The Sad Fate of the Park Crabs

Today, I discovered the sun-bleached remains of a park crab. I profess that the remains brought a tear to my eye. I am not generally a sentimental man, but the loss of an entire species is an atrocity that I cannot bear.

The park crab, Cardisoma hortus, a terrestrial species twenty-five centimeters across on average, was hunted to extinction twenty years before I arrived in the City. According to back-issues of Neo-Urbana Natura, Cardisoma hortus was never a common sight, and was widely considered a relic of a time when the Park was wetter and warmer.

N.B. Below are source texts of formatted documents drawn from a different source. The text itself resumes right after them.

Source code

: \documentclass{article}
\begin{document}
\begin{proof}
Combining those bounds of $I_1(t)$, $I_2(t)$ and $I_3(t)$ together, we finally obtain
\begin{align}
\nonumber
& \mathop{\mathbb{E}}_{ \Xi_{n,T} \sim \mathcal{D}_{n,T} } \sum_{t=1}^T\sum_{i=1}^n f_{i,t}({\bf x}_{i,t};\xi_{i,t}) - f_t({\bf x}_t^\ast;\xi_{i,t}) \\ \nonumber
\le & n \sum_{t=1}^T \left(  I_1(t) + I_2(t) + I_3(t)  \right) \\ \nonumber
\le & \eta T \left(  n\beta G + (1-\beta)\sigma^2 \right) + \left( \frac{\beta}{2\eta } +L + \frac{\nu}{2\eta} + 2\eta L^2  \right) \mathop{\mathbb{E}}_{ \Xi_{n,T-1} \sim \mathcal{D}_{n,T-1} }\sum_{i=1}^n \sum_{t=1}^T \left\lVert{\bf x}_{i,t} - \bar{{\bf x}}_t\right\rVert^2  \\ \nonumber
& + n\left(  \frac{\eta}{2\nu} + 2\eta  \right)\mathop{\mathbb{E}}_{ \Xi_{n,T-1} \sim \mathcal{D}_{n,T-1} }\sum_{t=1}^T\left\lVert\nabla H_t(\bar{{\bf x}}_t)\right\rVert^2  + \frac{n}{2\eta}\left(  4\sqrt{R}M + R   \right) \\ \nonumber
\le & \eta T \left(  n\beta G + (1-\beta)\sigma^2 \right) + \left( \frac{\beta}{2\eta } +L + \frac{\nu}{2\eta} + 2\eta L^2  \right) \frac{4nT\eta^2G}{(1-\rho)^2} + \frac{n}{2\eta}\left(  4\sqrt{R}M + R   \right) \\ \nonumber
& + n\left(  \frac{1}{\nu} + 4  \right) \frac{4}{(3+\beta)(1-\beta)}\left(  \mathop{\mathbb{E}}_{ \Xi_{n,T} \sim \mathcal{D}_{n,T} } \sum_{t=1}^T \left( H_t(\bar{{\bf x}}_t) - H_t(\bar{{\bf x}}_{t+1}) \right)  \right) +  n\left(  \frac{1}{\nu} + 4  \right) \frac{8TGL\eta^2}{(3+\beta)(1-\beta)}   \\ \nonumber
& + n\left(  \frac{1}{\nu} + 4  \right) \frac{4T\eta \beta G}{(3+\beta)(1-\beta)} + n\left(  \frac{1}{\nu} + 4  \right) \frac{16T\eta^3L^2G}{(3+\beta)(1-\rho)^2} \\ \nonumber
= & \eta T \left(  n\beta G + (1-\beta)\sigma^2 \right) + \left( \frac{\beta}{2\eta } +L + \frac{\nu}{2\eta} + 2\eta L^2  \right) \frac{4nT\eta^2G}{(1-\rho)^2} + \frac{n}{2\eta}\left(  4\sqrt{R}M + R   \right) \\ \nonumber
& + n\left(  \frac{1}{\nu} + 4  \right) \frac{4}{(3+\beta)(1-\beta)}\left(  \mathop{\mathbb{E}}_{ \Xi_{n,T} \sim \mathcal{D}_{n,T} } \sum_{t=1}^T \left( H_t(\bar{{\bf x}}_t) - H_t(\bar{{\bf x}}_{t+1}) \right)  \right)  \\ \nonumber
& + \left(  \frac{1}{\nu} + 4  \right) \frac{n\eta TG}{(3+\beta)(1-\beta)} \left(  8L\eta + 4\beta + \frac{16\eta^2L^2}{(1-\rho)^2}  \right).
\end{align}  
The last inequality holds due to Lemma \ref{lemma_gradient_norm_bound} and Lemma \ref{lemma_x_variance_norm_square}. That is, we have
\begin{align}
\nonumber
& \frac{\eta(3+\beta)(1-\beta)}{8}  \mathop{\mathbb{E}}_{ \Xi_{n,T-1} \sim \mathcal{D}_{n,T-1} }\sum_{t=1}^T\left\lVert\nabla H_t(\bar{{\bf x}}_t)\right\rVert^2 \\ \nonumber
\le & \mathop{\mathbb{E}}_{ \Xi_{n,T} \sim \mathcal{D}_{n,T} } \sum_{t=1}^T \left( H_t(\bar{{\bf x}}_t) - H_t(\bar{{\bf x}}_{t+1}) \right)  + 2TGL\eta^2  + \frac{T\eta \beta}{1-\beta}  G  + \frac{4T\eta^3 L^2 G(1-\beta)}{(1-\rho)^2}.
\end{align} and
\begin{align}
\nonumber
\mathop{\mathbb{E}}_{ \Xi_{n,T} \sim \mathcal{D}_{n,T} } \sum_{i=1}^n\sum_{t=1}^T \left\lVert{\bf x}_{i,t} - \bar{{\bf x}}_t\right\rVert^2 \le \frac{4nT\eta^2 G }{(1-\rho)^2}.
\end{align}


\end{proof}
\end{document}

Twenty-two years ago, a dabbler in natural sciences named Horatio Clank discovered the delicate flavor of the park crab’s leg meat when his house cook mistook Clank’s specimens for the evening’s main course. News spread among the wealthy residents of the south Burroughs as such news does, along with the rumor (never proven scientifically) that the meat also stimulated the–ahem–baser energies of eldery gentlemen. One might say that the park crab was dealt a very bad hand indeed.

I’ve examined census data from a much more respectable naturalist, and the decline in the crab’s population is heartbreaking to witness even on paper. In four short years, the roving hordes of urchin children trapped and sold an entire species for mere nickels. It must be said that the crab did not help matters much with its habit of hanging from the low limbs of trees and swinging in the breeze as part of their mating rituals.

Still… I can’t help but hope that I might one day happen upon a living park crab, hidden somewhere deep within the brambles where the threat of bears and other dangers keep all but the most determined naturalists at bay. The Park is vast. I cannot say with absolute certainty that such a discovery is impossible.